## Dataset extract:
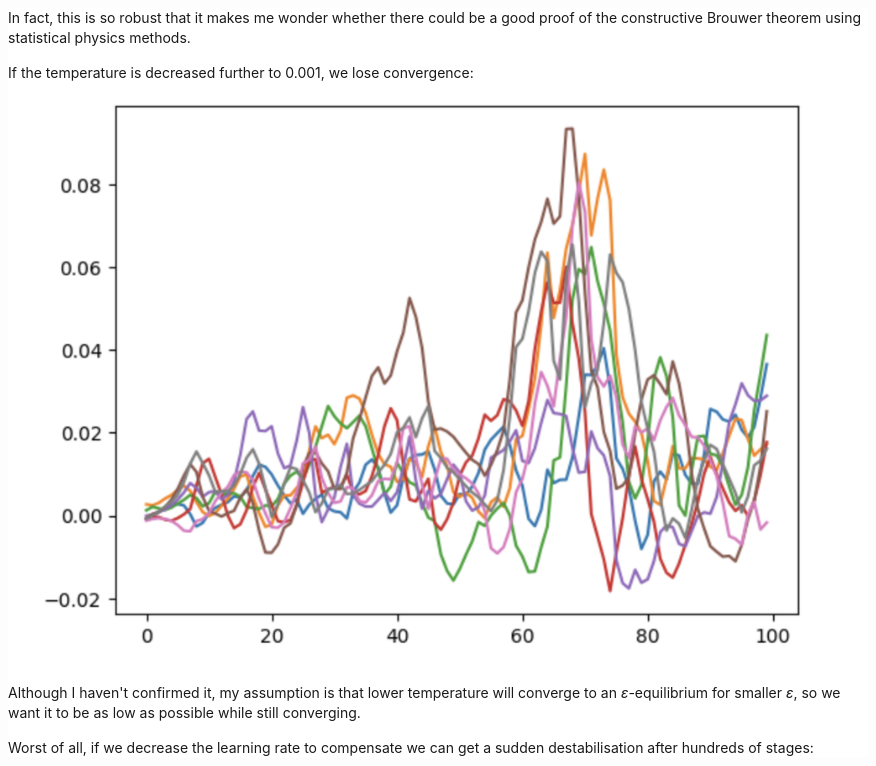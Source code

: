 In fact, this is so robust that it makes me wonder whether there could be a good proof of the constructive Brouwer theorem using statistical physics methods.

If the temperature is decreased further to 0.001, we lose convergence:

<img src="/assets/posts/2024-05-09-exploring-best-response-dynamics/img3.png" width="100%">

Although I haven't confirmed it, my assumption is that lower temperature will converge to an $\varepsilon$-equilibrium for smaller $\varepsilon$, so we want it to be as low as possible while still converging.

Worst of all, if we decrease the learning rate to compensate we can get a sudden destabilisation after hundreds of stages:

## Task details:
Every line of the listing above is to be repeated exactly, with its pictures left out.

## Written answer:
Source code

: In fact, this is so robust that it makes me wonder whether there could be a good proof of the constructive Brouwer theorem using statistical physics methods.

If the temperature is decreased further to 0.001, we lose convergence:

<img src="/assets/posts/2024-05-09-exploring-best-response-dynamics/img3.png" width="100%">

Although I haven't confirmed it, my assumption is that lower temperature will converge to an $\varepsilon$-equilibrium for smaller $\varepsilon$, so we want it to be as low as possible while still converging.

Worst of all, if we decrease the learning rate to compensate we can get a sudden destabilisation after hundreds of stages:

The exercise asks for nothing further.